§ **What this task involves**: Print only the lines from the top of the data through the line with "Type Safety |", both included, skipping every picture.

(Saved entries)

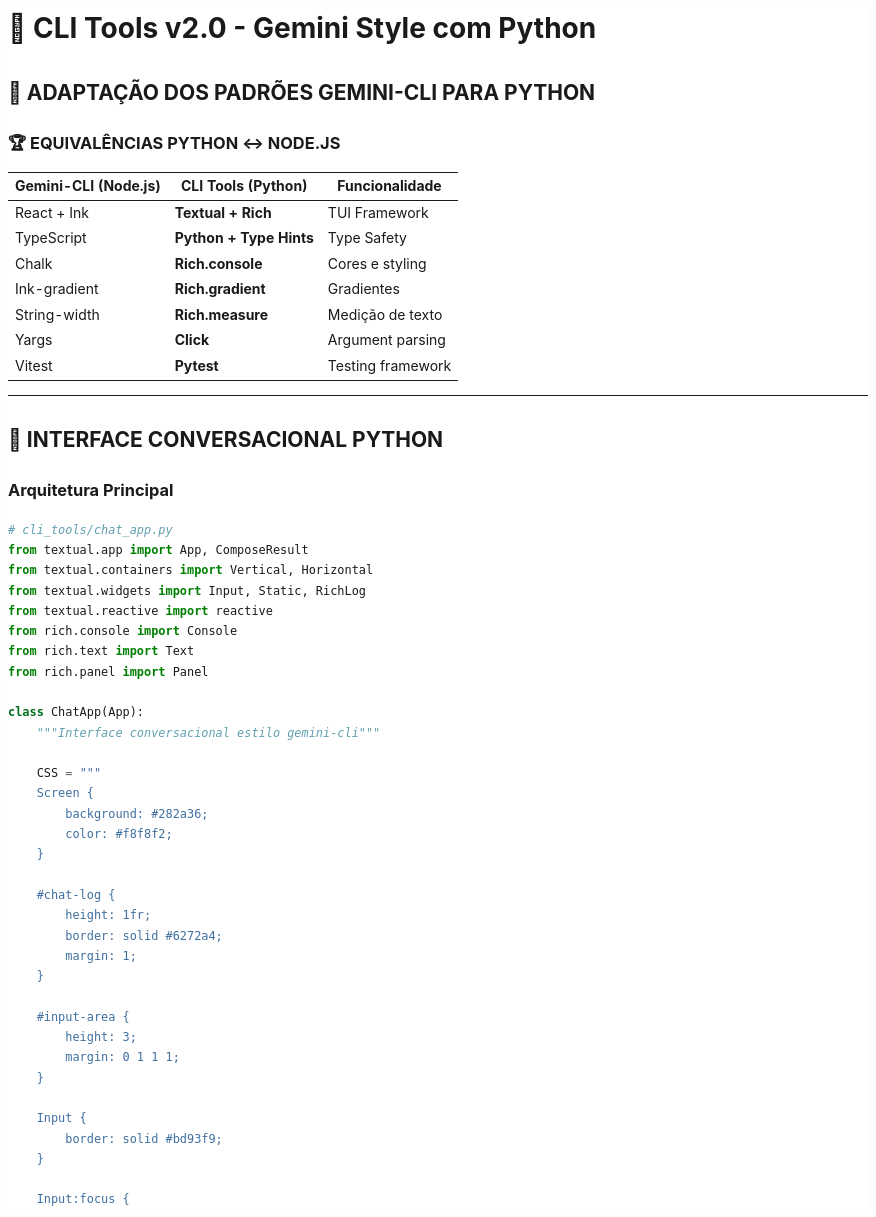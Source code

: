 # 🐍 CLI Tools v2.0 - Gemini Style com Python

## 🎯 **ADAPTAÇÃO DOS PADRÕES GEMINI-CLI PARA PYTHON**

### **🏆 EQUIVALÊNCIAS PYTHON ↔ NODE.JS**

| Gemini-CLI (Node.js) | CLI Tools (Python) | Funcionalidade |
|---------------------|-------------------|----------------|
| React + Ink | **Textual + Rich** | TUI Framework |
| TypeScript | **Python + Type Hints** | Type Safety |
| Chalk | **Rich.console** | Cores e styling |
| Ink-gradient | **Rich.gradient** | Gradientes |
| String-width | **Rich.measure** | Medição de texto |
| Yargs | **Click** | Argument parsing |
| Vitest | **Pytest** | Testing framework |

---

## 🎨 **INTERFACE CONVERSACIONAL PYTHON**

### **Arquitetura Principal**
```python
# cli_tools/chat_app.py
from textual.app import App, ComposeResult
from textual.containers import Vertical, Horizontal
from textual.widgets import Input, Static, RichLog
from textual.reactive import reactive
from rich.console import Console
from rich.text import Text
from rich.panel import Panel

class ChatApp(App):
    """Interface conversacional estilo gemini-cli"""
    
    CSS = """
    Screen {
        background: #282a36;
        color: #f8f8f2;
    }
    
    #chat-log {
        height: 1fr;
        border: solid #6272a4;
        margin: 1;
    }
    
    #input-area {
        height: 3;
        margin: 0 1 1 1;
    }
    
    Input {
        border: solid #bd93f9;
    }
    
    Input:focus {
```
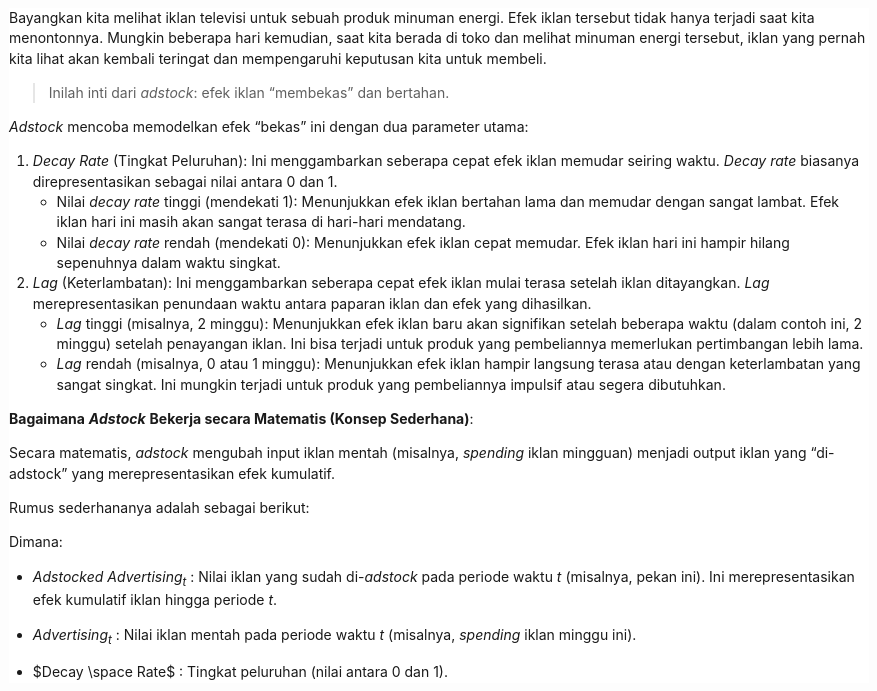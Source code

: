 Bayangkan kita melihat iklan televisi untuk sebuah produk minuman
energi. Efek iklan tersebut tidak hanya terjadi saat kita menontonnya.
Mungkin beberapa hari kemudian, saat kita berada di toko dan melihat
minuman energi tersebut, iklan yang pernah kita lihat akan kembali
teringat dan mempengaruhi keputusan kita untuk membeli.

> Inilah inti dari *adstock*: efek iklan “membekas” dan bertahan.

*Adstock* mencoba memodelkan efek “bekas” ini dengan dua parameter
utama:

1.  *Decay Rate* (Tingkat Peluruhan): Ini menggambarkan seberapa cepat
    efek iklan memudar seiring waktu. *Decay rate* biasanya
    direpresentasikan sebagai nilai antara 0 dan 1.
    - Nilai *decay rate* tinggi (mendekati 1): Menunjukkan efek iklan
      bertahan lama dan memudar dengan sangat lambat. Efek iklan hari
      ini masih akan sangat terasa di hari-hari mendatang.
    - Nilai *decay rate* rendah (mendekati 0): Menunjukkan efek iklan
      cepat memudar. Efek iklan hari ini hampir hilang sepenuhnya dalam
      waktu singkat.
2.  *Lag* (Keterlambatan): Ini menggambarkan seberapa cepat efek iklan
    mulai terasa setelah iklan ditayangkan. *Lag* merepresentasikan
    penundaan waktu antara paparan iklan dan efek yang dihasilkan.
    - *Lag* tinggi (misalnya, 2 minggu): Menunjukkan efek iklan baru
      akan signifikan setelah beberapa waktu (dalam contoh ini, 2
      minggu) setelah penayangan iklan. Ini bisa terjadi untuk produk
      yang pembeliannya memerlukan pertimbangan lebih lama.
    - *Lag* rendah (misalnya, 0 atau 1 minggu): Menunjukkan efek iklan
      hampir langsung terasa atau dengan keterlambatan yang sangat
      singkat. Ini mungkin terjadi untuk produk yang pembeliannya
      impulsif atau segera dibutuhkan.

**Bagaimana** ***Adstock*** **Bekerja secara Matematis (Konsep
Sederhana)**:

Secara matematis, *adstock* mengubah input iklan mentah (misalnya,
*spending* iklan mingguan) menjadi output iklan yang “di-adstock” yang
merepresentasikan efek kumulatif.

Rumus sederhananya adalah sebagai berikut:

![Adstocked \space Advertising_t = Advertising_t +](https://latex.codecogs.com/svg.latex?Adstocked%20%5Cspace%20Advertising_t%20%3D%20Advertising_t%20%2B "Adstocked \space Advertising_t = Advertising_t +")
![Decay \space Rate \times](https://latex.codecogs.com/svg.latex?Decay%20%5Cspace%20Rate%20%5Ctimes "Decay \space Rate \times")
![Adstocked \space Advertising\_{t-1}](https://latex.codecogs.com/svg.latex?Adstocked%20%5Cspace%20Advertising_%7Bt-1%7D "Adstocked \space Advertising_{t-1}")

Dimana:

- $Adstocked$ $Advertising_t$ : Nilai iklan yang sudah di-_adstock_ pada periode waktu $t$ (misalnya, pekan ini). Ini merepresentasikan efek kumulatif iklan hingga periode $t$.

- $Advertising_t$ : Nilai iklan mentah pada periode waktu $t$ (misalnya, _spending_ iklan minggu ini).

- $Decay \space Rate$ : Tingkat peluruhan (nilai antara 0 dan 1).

§ **Response to this task**:
Source code

: # 🐍 CLI Tools v2.0 - Gemini Style com Python

## 🎯 **ADAPTAÇÃO DOS PADRÕES GEMINI-CLI PARA PYTHON**

### **🏆 EQUIVALÊNCIAS PYTHON ↔ NODE.JS**

| Gemini-CLI (Node.js) | CLI Tools (Python) | Funcionalidade |
|---------------------|-------------------|----------------|
| React + Ink | **Textual + Rich** | TUI Framework |
| TypeScript | **Python + Type Hints** | Type Safety |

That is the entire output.